Data to process:
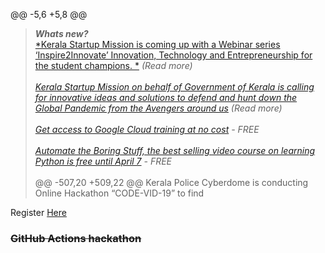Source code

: @@ -5,6 +5,8 @@
<br>

> ***Whats new?*** <br>
>[*Kerala Startup Mission is coming up with a Webinar series ‘Inspire2Innovate’
Innovation, Technology and Entrepreneurship for the student champions. *](https://sites.google.com/startupmission.in/iedc/iedc-webinar-series) *(Read more)*<br><br>
>[*Kerala Startup Mission on behalf of Government of Kerala is calling for innovative ideas and solutions to defend and hunt down the Global Pandemic from the Avengers around us*](https://breakcorona.in/) *(Read more)*<br><br>
>[*Get access to Google Cloud training at no cost*](http://skillparkkerala.in/news_and_events/webinars/) *- FREE*<br><br>
>[*Automate the Boring Stuff, the best selling video course on learning Python is free until April 7*](https://www.udemy.com/course/automate/?couponCode=APR2020FREE) *- FREE*<br><br>
@@ -507,20 +509,22 @@ Kerala Police Cyberdome is conducting Online Hackathon “CODE-VID-19” to find

Register <a href="https://docs.google.com/forms/d/e/1FAIpQLScxfkQ6RkqrkZBEcoP6vhMifOTbtQwYXPArEHWiqf8ponq4AA/viewform?usp=send_form" target="_blank">Here</a>

### ~~GitHub Actions hackathon~~
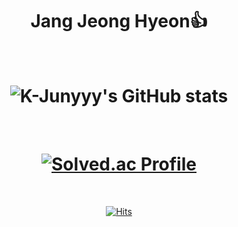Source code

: <div align="center">

# Jang Jeong Hyeon👍

</br>

# ![K-Junyyy's GitHub stats](https://github-readme-stats.vercel.app/api?username=jeonghyeon4782&show_icons=true&theme=cobalt)

</br>

# [![Solved.ac Profile](http://mazassumnida.wtf/api/generate_badge?boj=wjd4782)](https://solved.ac/wjd4782)

</br>

[![Hits](https://hits.seeyoufarm.com/api/count/incr/badge.svg?url=https%3A%2F%2Fgithub.com%2Fjeonghyeon4782&count_bg=%2379C83D&title_bg=%23555555&icon=&icon_color=%23E7E7E7&title=hits&edge_flat=false)](https://hits.seeyoufarm.com)

</br>

</div>
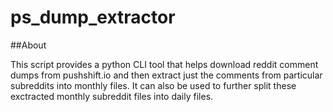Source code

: # ps_dump_extractor

##About

This script provides a python CLI tool that helps download reddit comment dumps from pushshift.io and then extract just the comments from particular subreddits into monthly files.
It can also be used to further split these exctracted monthly subreddit files into daily files.
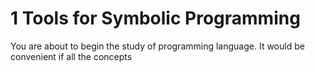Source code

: # 1 Tools for Symbolic Programming
You are about to begin the study of programming language. It would be convenient if all the concepts 






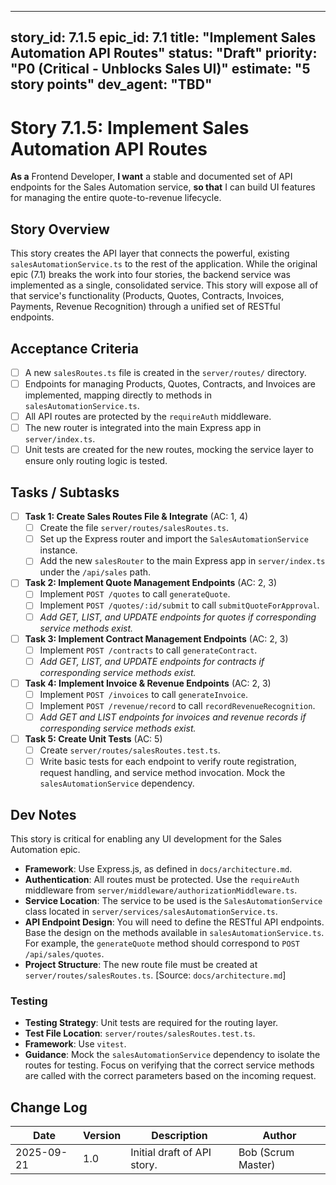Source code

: 
---
story_id: 7.1.5
epic_id: 7.1
title: "Implement Sales Automation API Routes"
status: "Draft"
priority: "P0 (Critical - Unblocks Sales UI)"
estimate: "5 story points"
dev_agent: "TBD"
---

# Story 7.1.5: Implement Sales Automation API Routes

**As a** Frontend Developer,
**I want** a stable and documented set of API endpoints for the Sales Automation service,
**so that** I can build UI features for managing the entire quote-to-revenue lifecycle.

## Story Overview

This story creates the API layer that connects the powerful, existing `salesAutomationService.ts` to the rest of the application. While the original epic (7.1) breaks the work into four stories, the backend service was implemented as a single, consolidated service. This story will expose all of that service's functionality (Products, Quotes, Contracts, Invoices, Payments, Revenue Recognition) through a unified set of RESTful endpoints.

## Acceptance Criteria

- [ ] A new `salesRoutes.ts` file is created in the `server/routes/` directory.
- [ ] Endpoints for managing Products, Quotes, Contracts, and Invoices are implemented, mapping directly to methods in `salesAutomationService.ts`.
- [ ] All API routes are protected by the `requireAuth` middleware.
- [ ] The new router is integrated into the main Express app in `server/index.ts`.
- [ ] Unit tests are created for the new routes, mocking the service layer to ensure only routing logic is tested.

## Tasks / Subtasks

- [ ] **Task 1: Create Sales Routes File & Integrate** (AC: 1, 4)
    - [ ] Create the file `server/routes/salesRoutes.ts`.
    - [ ] Set up the Express router and import the `SalesAutomationService` instance.
    - [ ] Add the new `salesRouter` to the main Express app in `server/index.ts` under the `/api/sales` path.

- [ ] **Task 2: Implement Quote Management Endpoints** (AC: 2, 3)
    - [ ] Implement `POST /quotes` to call `generateQuote`.
    - [ ] Implement `POST /quotes/:id/submit` to call `submitQuoteForApproval`.
    - [ ] *Add GET, LIST, and UPDATE endpoints for quotes if corresponding service methods exist.*

- [ ] **Task 3: Implement Contract Management Endpoints** (AC: 2, 3)
    - [ ] Implement `POST /contracts` to call `generateContract`.
    - [ ] *Add GET, LIST, and UPDATE endpoints for contracts if corresponding service methods exist.*

- [ ] **Task 4: Implement Invoice & Revenue Endpoints** (AC: 2, 3)
    - [ ] Implement `POST /invoices` to call `generateInvoice`.
    - [ ] Implement `POST /revenue/record` to call `recordRevenueRecognition`.
    - [ ] *Add GET and LIST endpoints for invoices and revenue records if corresponding service methods exist.*

- [ ] **Task 5: Create Unit Tests** (AC: 5)
    - [ ] Create `server/routes/salesRoutes.test.ts`.
    - [ ] Write basic tests for each endpoint to verify route registration, request handling, and service method invocation. Mock the `salesAutomationService` dependency.

## Dev Notes

This story is critical for enabling any UI development for the Sales Automation epic.

-   **Framework**: Use Express.js, as defined in `docs/architecture.md`.
-   **Authentication**: All routes must be protected. Use the `requireAuth` middleware from `server/middleware/authorizationMiddleware.ts`.
-   **Service Location**: The service to be used is the `SalesAutomationService` class located in `server/services/salesAutomationService.ts`.
-   **API Endpoint Design**: You will need to define the RESTful API endpoints. Base the design on the methods available in `salesAutomationService.ts`. For example, the `generateQuote` method should correspond to `POST /api/sales/quotes`.
-   **Project Structure**: The new route file must be created at `server/routes/salesRoutes.ts`. [Source: `docs/architecture.md`]

### Testing
-   **Testing Strategy**: Unit tests are required for the routing layer.
-   **Test File Location**: `server/routes/salesRoutes.test.ts`.
-   **Framework**: Use `vitest`.
-   **Guidance**: Mock the `salesAutomationService` dependency to isolate the routes for testing. Focus on verifying that the correct service methods are called with the correct parameters based on the incoming request.

## Change Log

| Date       | Version | Description                 | Author       |
|------------|---------|-----------------------------|--------------|
| 2025-09-21 | 1.0     | Initial draft of API story. | Bob (Scrum Master) |
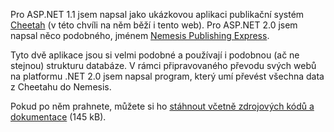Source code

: <!-- dcterms:identifier = aspnetcz#67 -->
<!-- dcterms:title = Přechod z Cheetahu na Nemesis Publishing -->
<!-- dcterms:abstract = Software pro převod obsahu CMS Cheetah do Nemesis -->
<!-- np9:categoryId = 1 -->
<!-- x4w:category = IT -->
<!-- np9:authorId = 1 -->
<!-- np9:authorEmail = michal.valasek@altairis.cz -->
<!-- dcterms:creator = Michal Altair Valášek -->
<!-- dcterms:created = 2005-12-10T22:28:26.147+01:00 -->
<!-- dcterms:dateAccepted = 2005-12-10T22:28:26.147+01:00 -->

Pro ASP.NET 1.1 jsem napsal jako ukázkovou aplikaci publikační systém [Cheetah](http://software.altaircom.net/software/cheetah.aspx) (v této chvíli na něm běží i tento web). Pro ASP.NET 2.0 jsem napsal něco podobného, jménem [Nemesis Publishing Express](http://www.nemesis.cz/).

Tyto dvě aplikace jsou si velmi podobné a používají i podobnou (ač ne stejnou) strukturu databáze. V rámci připravovaného převodu svých webů na platformu .NET 2.0 jsem napsal program, který umí převést všechna data z Cheetahu do Nemesis.

Pokud po něm prahnete, můžete si ho [stáhnout včetně zdrojových kódů a dokumentace](https://www.cdn.altairis.cz/Blog/2005/20051210-CH2N.zip) (145 kB).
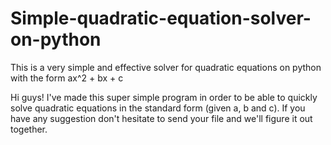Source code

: # Simple-quadratic-equation-solver-on-python
This is a very simple and effective solver for quadratic equations on python with the form ax^2 + bx + c

Hi guys! I've made this super simple program in order to be able to quickly solve quadratic equations in the standard form (given a, b and c). 
If you have any suggestion don't hesitate to send your file and we'll figure it out together.

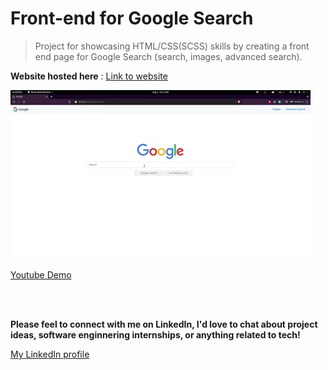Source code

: # Front-end for Google Search
> Project for showcasing HTML/CSS(SCSS) skills by creating a front end page for Google Search (search, images, advanced search).

__Website hosted here__ : [Link to website](https://t32rahman.github.io/google-search-frontend/search.html)

![seach_demo](img/search_demo.gif "Search Demo Gif")

[Youtube Demo](https://www.youtube.com/watch?v=W0lSTtkhE_k&feature=youtu.be "Youtube Demo")

<br>
<br>

__Please feel to connect with me on LinkedIn, I'd love to chat about project ideas, software enginnering internships, or anything related to tech!__

[My LinkedIn profile](https://www.linkedin.com/in/tmrahman/ "LinkedIn Profile")
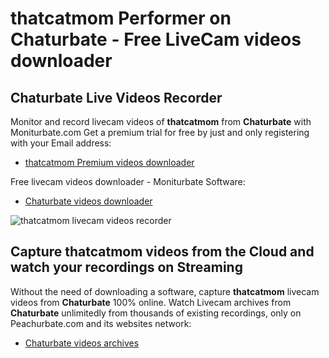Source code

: # thatcatmom Performer on Chaturbate - Free LiveCam videos downloader

## Chaturbate Live Videos Recorder

Monitor and record livecam videos of **thatcatmom** from **Chaturbate** with Moniturbate.com
Get a premium trial for free by just and only registering with your Email address:
* [thatcatmom Premium videos downloader](https://moniturbate.com/request-demo-licence-key.html)

Free livecam videos downloader - Moniturbate Software:
* [Chaturbate videos downloader](https://moniturbate.com/moniturbate-download-software.html)

![thatcatmom livecam videos recorder](https://peachurnet.com/templates/moniturbate-software.png)


## Capture thatcatmom videos from the Cloud and watch your recordings on Streaming

Without the need of downloading a software, capture **thatcatmom** livecam videos from **Chaturbate** 100% online.
Watch Livecam archives from **Chaturbate** unlimitedly from thousands of existing recordings, only on Peachurbate.com and its websites network:
* [Chaturbate videos archives](https://peachurnet.com/)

Task statement: Please return only the lines from the top of the data through the line with "Innovation, Technology and", exactly as written, and drop every picture.

Result of this exercise:
Source code

: @@ -5,6 +5,8 @@
<br>

> ***Whats new?*** <br>
>[*Kerala Startup Mission is coming up with a Webinar series ‘Inspire2Innovate’
Innovation, Technology and Entrepreneurship for the student champions. *](https://sites.google.com/startupmission.in/iedc/iedc-webinar-series) *(Read more)*<br><br>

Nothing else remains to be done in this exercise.